Exercise instructions: In the listing below, start your output at the line with "mask\_string & string" and end it after the line with "number\_of\_activations & 1", copying every line exactly.

Supplied records section start

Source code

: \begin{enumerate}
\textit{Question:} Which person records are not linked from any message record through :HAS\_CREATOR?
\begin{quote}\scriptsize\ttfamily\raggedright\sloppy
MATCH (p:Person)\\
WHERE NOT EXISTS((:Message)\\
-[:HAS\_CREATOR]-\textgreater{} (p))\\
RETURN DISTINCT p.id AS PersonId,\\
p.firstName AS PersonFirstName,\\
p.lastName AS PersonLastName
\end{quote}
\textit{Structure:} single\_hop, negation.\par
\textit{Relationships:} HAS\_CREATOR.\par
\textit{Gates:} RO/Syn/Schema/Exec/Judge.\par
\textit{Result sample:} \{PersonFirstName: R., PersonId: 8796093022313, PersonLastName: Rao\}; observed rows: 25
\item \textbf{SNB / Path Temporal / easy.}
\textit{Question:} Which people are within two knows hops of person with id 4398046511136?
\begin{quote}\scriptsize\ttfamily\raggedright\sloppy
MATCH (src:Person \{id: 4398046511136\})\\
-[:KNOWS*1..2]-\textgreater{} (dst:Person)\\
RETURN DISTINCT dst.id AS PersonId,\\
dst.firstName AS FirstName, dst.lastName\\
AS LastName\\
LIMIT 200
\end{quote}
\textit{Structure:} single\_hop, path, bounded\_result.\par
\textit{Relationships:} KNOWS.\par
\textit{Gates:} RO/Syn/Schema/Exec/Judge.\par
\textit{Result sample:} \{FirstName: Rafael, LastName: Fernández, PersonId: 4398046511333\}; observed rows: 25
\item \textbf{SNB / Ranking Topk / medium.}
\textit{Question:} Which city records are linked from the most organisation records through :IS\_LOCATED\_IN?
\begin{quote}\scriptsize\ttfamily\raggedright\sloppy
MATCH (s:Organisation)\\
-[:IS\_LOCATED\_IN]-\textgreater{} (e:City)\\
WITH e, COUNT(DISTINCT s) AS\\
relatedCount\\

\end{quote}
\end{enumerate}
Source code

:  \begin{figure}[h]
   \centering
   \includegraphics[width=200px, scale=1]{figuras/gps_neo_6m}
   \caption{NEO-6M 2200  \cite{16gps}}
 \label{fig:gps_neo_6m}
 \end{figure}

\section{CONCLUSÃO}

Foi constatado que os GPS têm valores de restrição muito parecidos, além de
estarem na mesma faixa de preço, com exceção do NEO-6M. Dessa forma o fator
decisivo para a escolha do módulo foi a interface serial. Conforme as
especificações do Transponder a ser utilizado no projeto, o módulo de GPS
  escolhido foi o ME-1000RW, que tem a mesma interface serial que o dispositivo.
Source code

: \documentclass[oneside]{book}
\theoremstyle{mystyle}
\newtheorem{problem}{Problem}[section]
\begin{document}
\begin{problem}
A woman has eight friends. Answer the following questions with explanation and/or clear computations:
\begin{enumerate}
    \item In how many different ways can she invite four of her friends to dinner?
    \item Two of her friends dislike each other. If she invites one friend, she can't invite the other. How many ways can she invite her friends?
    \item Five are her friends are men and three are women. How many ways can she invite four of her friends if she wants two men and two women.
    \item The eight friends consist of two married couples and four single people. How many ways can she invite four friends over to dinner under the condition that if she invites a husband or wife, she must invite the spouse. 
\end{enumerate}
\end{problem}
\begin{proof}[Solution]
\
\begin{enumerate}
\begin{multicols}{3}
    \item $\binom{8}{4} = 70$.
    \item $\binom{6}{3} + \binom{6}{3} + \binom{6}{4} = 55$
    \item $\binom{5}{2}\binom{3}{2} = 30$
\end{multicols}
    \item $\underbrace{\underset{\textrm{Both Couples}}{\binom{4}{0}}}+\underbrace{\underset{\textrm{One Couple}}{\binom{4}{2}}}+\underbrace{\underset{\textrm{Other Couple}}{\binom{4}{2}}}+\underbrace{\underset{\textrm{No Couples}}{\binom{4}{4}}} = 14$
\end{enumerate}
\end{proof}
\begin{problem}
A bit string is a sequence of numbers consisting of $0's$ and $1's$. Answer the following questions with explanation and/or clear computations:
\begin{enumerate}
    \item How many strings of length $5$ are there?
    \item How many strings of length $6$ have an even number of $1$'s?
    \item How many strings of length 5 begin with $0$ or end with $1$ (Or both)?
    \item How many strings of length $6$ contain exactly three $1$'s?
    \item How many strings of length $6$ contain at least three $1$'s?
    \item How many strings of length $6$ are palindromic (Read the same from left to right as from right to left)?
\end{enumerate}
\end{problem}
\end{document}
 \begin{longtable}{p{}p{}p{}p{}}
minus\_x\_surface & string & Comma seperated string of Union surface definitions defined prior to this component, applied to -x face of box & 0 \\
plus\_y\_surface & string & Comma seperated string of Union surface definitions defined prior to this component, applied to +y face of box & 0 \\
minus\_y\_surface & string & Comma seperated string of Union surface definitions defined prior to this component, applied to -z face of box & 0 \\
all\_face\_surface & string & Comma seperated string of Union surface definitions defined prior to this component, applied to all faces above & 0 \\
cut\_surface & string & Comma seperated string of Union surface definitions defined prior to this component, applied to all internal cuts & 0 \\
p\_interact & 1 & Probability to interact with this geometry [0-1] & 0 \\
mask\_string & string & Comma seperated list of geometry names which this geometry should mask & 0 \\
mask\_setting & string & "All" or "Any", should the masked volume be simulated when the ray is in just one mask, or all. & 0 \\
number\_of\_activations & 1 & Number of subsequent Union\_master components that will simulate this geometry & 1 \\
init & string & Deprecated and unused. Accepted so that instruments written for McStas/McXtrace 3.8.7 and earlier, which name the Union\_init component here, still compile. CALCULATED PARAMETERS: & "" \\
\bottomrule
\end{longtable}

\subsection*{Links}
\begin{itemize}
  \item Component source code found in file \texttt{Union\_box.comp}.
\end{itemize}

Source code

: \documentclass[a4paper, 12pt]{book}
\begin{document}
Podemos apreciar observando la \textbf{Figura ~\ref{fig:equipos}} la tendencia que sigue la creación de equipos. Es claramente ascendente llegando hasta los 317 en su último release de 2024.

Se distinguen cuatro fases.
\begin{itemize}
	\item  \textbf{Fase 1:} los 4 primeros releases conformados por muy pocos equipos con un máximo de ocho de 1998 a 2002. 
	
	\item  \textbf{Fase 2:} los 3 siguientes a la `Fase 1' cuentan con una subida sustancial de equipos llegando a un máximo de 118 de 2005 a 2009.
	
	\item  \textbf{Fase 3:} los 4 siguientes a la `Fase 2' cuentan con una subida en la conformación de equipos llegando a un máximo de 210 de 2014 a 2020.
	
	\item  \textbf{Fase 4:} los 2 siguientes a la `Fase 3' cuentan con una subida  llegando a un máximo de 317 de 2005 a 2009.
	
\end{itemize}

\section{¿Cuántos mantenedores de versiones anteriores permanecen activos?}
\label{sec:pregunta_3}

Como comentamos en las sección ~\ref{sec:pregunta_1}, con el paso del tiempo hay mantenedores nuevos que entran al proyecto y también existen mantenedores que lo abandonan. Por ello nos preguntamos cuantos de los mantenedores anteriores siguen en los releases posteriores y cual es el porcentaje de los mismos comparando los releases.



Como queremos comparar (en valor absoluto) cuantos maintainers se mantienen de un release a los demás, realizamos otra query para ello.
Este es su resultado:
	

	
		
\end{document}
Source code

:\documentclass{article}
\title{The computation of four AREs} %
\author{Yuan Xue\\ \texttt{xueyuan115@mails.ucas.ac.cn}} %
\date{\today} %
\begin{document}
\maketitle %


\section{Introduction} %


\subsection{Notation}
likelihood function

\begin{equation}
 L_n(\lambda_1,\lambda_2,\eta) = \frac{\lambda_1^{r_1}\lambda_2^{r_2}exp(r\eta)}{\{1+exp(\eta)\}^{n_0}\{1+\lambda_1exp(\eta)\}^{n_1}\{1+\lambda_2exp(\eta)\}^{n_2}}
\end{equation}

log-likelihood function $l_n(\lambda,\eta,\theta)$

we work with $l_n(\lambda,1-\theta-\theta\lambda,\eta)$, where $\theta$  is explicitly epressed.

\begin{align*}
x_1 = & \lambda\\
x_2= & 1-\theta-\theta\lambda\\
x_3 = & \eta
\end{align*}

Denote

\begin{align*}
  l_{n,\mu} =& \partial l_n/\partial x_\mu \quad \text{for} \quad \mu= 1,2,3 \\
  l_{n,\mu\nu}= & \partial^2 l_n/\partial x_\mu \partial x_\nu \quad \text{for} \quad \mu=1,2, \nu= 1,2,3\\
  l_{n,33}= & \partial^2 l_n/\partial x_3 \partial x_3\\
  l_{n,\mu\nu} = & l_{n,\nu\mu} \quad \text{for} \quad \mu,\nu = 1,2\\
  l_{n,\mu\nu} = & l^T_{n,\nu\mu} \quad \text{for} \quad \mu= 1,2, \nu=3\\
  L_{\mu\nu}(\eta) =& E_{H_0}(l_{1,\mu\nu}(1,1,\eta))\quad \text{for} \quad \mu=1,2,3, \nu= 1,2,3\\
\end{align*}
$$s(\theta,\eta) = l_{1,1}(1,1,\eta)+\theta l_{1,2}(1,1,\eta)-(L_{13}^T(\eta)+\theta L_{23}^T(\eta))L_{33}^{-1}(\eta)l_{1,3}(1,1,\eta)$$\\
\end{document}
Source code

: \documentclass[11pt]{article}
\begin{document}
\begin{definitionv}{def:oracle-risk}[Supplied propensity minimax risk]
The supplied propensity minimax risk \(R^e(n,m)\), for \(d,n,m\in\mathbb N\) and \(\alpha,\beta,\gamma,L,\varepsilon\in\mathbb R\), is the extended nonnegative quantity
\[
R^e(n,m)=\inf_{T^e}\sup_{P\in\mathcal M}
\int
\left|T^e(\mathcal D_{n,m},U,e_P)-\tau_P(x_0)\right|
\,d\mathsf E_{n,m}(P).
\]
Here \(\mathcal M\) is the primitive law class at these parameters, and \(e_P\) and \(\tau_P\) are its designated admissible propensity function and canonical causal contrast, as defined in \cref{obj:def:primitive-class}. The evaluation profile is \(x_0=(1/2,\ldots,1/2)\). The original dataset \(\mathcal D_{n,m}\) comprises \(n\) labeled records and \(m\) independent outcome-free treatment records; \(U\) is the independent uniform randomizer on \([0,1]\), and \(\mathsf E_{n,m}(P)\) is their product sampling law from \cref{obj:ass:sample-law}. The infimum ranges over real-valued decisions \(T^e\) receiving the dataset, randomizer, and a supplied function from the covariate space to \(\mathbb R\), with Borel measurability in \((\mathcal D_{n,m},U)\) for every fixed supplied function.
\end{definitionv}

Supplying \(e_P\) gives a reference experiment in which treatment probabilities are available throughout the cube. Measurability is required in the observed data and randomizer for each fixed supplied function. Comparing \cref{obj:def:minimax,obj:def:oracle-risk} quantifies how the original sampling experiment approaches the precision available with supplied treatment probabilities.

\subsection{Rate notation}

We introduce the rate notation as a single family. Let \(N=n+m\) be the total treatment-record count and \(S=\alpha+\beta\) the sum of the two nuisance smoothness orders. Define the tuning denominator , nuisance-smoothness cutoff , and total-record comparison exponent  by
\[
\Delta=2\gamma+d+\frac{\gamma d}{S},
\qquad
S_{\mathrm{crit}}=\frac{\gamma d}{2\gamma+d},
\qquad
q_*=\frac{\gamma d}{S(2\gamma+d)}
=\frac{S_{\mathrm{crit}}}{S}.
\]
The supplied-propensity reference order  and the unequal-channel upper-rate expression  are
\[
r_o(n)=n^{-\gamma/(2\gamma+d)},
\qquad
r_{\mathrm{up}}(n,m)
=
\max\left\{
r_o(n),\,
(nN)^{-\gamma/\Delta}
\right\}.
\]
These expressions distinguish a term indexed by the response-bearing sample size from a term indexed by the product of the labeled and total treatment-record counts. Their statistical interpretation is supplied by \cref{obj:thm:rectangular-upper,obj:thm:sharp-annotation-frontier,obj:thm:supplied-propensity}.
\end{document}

Supplied records section end

Expected answer:
mask\_string & string & Comma seperated list of geometry names which this geometry should mask & 0 \\
mask\_setting & string & "All" or "Any", should the masked volume be simulated when the ray is in just one mask, or all. & 0 \\
number\_of\_activations & 1 & Number of subsequent Union\_master components that will simulate this geometry & 1 \\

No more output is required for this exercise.